= Saved entries =
- - - - - - -

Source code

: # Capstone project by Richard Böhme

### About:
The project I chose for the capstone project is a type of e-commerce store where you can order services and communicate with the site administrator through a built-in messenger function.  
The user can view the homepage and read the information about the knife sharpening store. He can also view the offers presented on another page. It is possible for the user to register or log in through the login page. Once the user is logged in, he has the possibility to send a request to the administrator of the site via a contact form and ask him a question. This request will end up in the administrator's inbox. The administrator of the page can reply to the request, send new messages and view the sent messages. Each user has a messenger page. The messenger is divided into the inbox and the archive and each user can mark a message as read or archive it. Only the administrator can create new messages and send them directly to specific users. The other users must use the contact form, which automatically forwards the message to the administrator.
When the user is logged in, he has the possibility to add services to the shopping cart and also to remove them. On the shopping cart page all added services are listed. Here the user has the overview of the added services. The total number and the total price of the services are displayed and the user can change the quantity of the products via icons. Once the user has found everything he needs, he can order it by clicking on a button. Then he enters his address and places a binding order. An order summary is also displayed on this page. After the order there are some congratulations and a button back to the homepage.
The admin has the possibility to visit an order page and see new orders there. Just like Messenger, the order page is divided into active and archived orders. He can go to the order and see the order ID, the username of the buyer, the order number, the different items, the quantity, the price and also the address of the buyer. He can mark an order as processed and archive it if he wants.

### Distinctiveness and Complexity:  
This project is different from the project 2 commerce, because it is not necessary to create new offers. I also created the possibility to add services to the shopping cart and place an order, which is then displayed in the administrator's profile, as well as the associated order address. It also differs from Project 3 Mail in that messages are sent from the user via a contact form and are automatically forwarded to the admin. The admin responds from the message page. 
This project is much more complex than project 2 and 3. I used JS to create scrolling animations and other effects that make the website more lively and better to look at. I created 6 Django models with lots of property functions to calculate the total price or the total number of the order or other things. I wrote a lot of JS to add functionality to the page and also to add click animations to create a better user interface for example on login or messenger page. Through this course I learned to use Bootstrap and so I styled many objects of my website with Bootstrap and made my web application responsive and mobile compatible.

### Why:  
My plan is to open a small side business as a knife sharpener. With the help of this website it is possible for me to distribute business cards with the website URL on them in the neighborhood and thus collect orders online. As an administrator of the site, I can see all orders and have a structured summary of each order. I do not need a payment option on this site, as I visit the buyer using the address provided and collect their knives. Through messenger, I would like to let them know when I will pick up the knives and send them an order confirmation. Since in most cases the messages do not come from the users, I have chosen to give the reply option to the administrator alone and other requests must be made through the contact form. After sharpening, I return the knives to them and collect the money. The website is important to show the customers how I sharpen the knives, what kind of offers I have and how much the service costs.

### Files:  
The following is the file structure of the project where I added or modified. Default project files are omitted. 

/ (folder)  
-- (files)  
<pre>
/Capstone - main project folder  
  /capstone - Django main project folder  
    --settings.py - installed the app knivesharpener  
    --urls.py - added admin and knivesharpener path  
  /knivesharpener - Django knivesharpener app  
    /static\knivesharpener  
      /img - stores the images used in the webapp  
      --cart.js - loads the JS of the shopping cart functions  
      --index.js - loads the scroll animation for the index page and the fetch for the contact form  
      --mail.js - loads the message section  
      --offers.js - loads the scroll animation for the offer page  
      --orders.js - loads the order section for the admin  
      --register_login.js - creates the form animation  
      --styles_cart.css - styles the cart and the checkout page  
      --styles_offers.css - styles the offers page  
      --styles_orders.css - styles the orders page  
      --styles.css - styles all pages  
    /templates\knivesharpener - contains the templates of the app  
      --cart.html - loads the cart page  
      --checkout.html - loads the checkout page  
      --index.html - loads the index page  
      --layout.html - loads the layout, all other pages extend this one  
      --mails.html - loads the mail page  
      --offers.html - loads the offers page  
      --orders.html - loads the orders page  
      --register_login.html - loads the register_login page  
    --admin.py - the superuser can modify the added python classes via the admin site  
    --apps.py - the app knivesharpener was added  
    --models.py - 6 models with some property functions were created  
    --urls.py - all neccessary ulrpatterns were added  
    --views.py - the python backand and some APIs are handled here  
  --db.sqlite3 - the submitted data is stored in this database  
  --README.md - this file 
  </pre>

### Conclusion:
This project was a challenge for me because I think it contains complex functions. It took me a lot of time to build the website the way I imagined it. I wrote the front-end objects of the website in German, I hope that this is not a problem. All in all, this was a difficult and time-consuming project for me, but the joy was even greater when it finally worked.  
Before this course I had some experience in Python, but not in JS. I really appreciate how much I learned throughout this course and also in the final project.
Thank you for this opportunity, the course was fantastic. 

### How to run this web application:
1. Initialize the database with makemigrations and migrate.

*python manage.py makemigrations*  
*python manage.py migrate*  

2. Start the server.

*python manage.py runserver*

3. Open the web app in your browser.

- - - - - - -

= WHAT THE TASK REQUIRES =
When you answer, output each line of the data exactly as given, from its first line up to and including the one with "The project I".

= SOLUTION =
Source code

: # Capstone project by Richard Böhme

### About:
The project I chose for the capstone project is a type of e-commerce store where you can order services and communicate with the site administrator through a built-in messenger function.  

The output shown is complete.